[Data for this exercise — start]

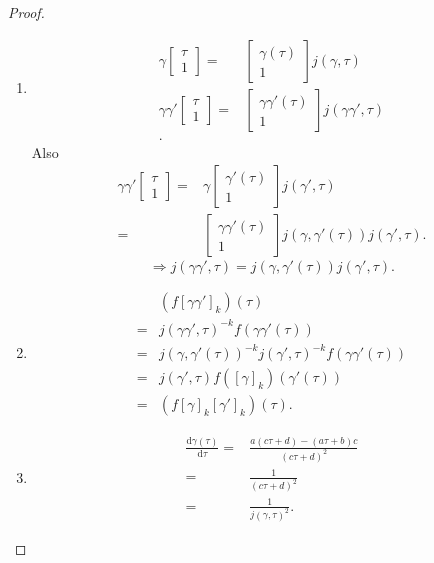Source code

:\begin{proof}
  \begin{enumerate}
    \item 
      \begin{align*}
	\gamma  \begin{bmatrix} \tau\\1 \end{bmatrix} =&\begin{bmatrix} \gamma(\tau)\\1 \end{bmatrix} j(\gamma,\tau)\\
	\gamma\gamma'\begin{bmatrix} \tau \\1 \end{bmatrix} =&\begin{bmatrix} \gamma\gamma'(\tau)\\
      1\end{bmatrix}j(\gamma\gamma',\tau)\\
      .\end{align*}
      Also
      \begin{align*}
	\gamma\gamma'\begin{bmatrix} \tau\\1 \end{bmatrix} =&\gamma\begin{bmatrix} \gamma'(\tau)\\1 \end{bmatrix} j(\gamma',\tau)\\
	=& \begin{bmatrix} \gamma\gamma'(\tau)\\1 \end{bmatrix} j(\gamma,\gamma'(\tau))j(\gamma',\tau)
      .\end{align*}
      \[
	\Rightarrow j(\gamma\gamma',\tau)=j(\gamma,\gamma'(\tau))j(\gamma',\tau).
      \] 
    \item 
      \begin{align*}
	&(f[\gamma\gamma']_k)(\tau)\\
	=& j(\gamma\gamma',\tau)^{-k}f(\gamma\gamma'(\tau))\\
	=& j(\gamma,\gamma'(\tau))^{-k}j(\gamma',\tau)^{-k}f(\gamma\gamma'(\tau))\\
	=& j(\gamma',\tau)f([\gamma]_k)(\gamma'(\tau))\\
	=&(f[\gamma]_k[\gamma']_k)(\tau)
      .\end{align*}
    \item 
      \begin{align*}
	\frac{\mathrm{d}\gamma(\tau)}{\mathrm{d}\tau}=& \frac{a(c\tau+d)-(a\tau+b)c}{(c\tau+d)^2}\\
	=& \frac{1}{(c\tau+d)^2}\\
	=& \frac{1}{j(\gamma,\tau)^2}
      .\end{align*}
  \end{enumerate}
\end{proof}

[Data for this exercise — finish]

When the word "bmatrix" occurs in a line above, list that line.

Exercise answer:
	\gamma  \begin{bmatrix} \tau\\1 \end{bmatrix} =&\begin{bmatrix} \gamma(\tau)\\1 \end{bmatrix} j(\gamma,\tau)\\
	\gamma\gamma'\begin{bmatrix} \tau \\1 \end{bmatrix} =&\begin{bmatrix} \gamma\gamma'(\tau)\\
      1\end{bmatrix}j(\gamma\gamma',\tau)\\
	\gamma\gamma'\begin{bmatrix} \tau\\1 \end{bmatrix} =&\gamma\begin{bmatrix} \gamma'(\tau)\\1 \end{bmatrix} j(\gamma',\tau)\\
	=& \begin{bmatrix} \gamma\gamma'(\tau)\\1 \end{bmatrix} j(\gamma,\gamma'(\tau))j(\gamma',\tau)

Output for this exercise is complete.